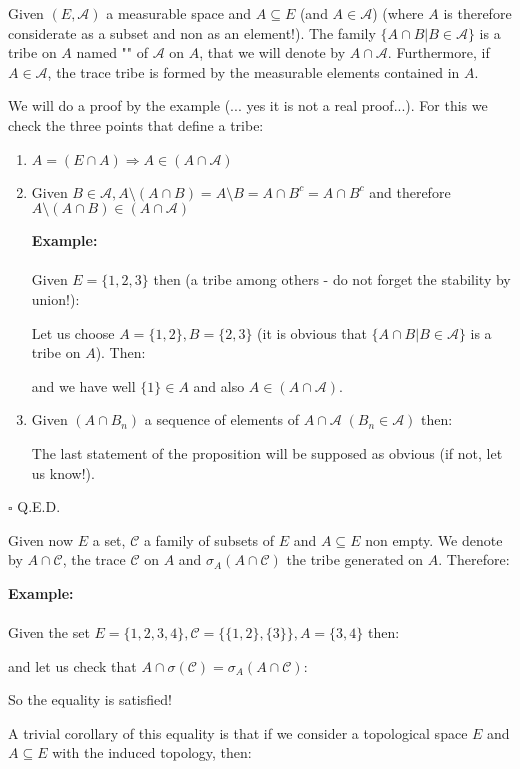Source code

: 	\begin{theorem}
	Given $(E, \mathcal{A})$ a measurable space and $A\subseteq E$ (and $A\in \mathcal{A}$) (where $A$ is therefore considerate as a subset and non as an element!). The family $\{A\cap B| B\in \mathcal{A}\}$ is a tribe on $A$ named "" of $\mathcal{A}$ on $A$, that we will denote by $A\cap \mathcal{A}$. Furthermore, if $A\in \mathcal{A}$, the trace tribe is formed by the measurable elements contained in $A$.
	\end{theorem}
	\begin{dem}
	We will do a proof by the example (... yes it is not a real proof...). For this we check the three points that define a tribe:
	\begin{enumerate}
		\item $A=(E\cap A) \Rightarrow A\in (A\cap \mathcal{A})$
		
		\item Given $B\in\mathcal{A},A \setminus (A\cap B)=A\setminus B=A \cap B^c=A \cap B^c$ and therefore $A\setminus (A\cap B)\in (A\cap \mathcal{A})$
		\begin{tcolorbox}[colframe=black,colback=white,sharp corners]
		\textbf{{\Large {}}Example:}\\\\
		Given $E=\{1,2,3\}$ then (a tribe among others - do not forget the stability by union!):
		
		Let us choose $A=\{1,2\},B=\{2,3\}$ (it is obvious that $\{A\cap B|B\in \mathcal{A}\}$ is a tribe on $A$). Then:
		
		and we have well $\{1\}\in A$ and also $A\in (A\cap \mathcal{A})$.
		\end{tcolorbox}
		
		\item Given $(A\cap B_n)$ a sequence of elements of $A\cap \mathcal{A}\; (B_n\in \mathcal{A})$ then:
		
		The last statement of the proposition will be supposed as obvious (if not, let us know!).
	\end{enumerate}
	\begin{flushright}
		$\square$  Q.E.D.
	\end{flushright}
	\end{dem}
	Given now $E$ a set, $\mathcal{C}$ a family of subsets of $E$ and $A\subseteq E$ non empty. We denote by $A\cap \mathcal{C}$, the trace $\mathcal{C}$ on $A$ and $\sigma_A(A\cap \mathcal{C})$ the tribe generated on $A$. Therefore:
	
	\begin{tcolorbox}[colframe=black,colback=white,sharp corners]
	\textbf{{\Large {}}Example:}\\\\
	Given the set $E=\{1,2,3,4\},\mathcal{C}=\{\{1,2\},\{3\}\},A=\{3,4\}$ then:
	
	and let us check that $A\cap \sigma(\mathcal{C})=\sigma_A(A\cap \mathcal{C})$:
	
	So the equality is satisfied!
	\end{tcolorbox}
	A trivial corollary of this equality is that if we consider a topological space $ E$ and $A\subseteq E$ with the induced topology, then:
	

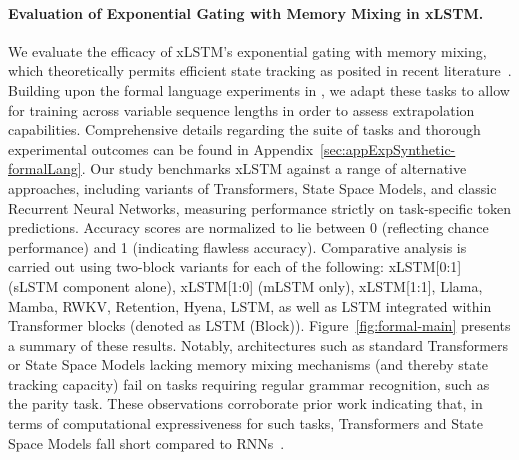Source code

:\paragraph{Evaluation of Exponential Gating with Memory Mixing in xLSTM.} We evaluate the efficacy of xLSTM’s exponential gating with memory mixing, which theoretically permits efficient state tracking as posited in recent literature~\citep{Merrill:24, Merrill:23}. Building upon the formal language experiments in \citet{Deletang:23}, we adapt these tasks to allow for training across variable sequence lengths in order to assess extrapolation capabilities. Comprehensive details regarding the suite of tasks and thorough experimental outcomes can be found in Appendix~\ref{sec:appExpSynthetic-formalLang}. Our study benchmarks xLSTM against a range of alternative approaches, including variants of Transformers, State Space Models, and classic Recurrent Neural Networks, measuring performance strictly on task-specific token predictions. Accuracy scores are normalized to lie between 0 (reflecting chance performance) and 1 (indicating flawless accuracy). Comparative analysis is carried out using two-block variants for each of the following: xLSTM[0:1] (sLSTM component alone), xLSTM[1:0] (mLSTM only), xLSTM[1:1], Llama, Mamba, RWKV, Retention, Hyena, LSTM, as well as LSTM integrated within Transformer blocks (denoted as LSTM (Block)). Figure~\ref{fig:formal-main} presents a summary of these results. Notably, architectures such as standard Transformers or State Space Models lacking memory mixing mechanisms (and thereby state tracking capacity) fail on tasks requiring regular grammar recognition, such as the parity task. These observations corroborate prior work indicating that, in terms of computational expressiveness for such tasks, Transformers and State Space Models fall short compared to RNNs~\citep{Merrill:24, Merrill:23, Deletang:23}.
----------------------------------------
Task goal:
Return all lines of the material above in which "tcolorbox" occurs.

Expected output:
		\begin{tcolorbox}[colframe=black,colback=white,sharp corners]
		\end{tcolorbox}
	\begin{tcolorbox}[colframe=black,colback=white,sharp corners]
	\end{tcolorbox}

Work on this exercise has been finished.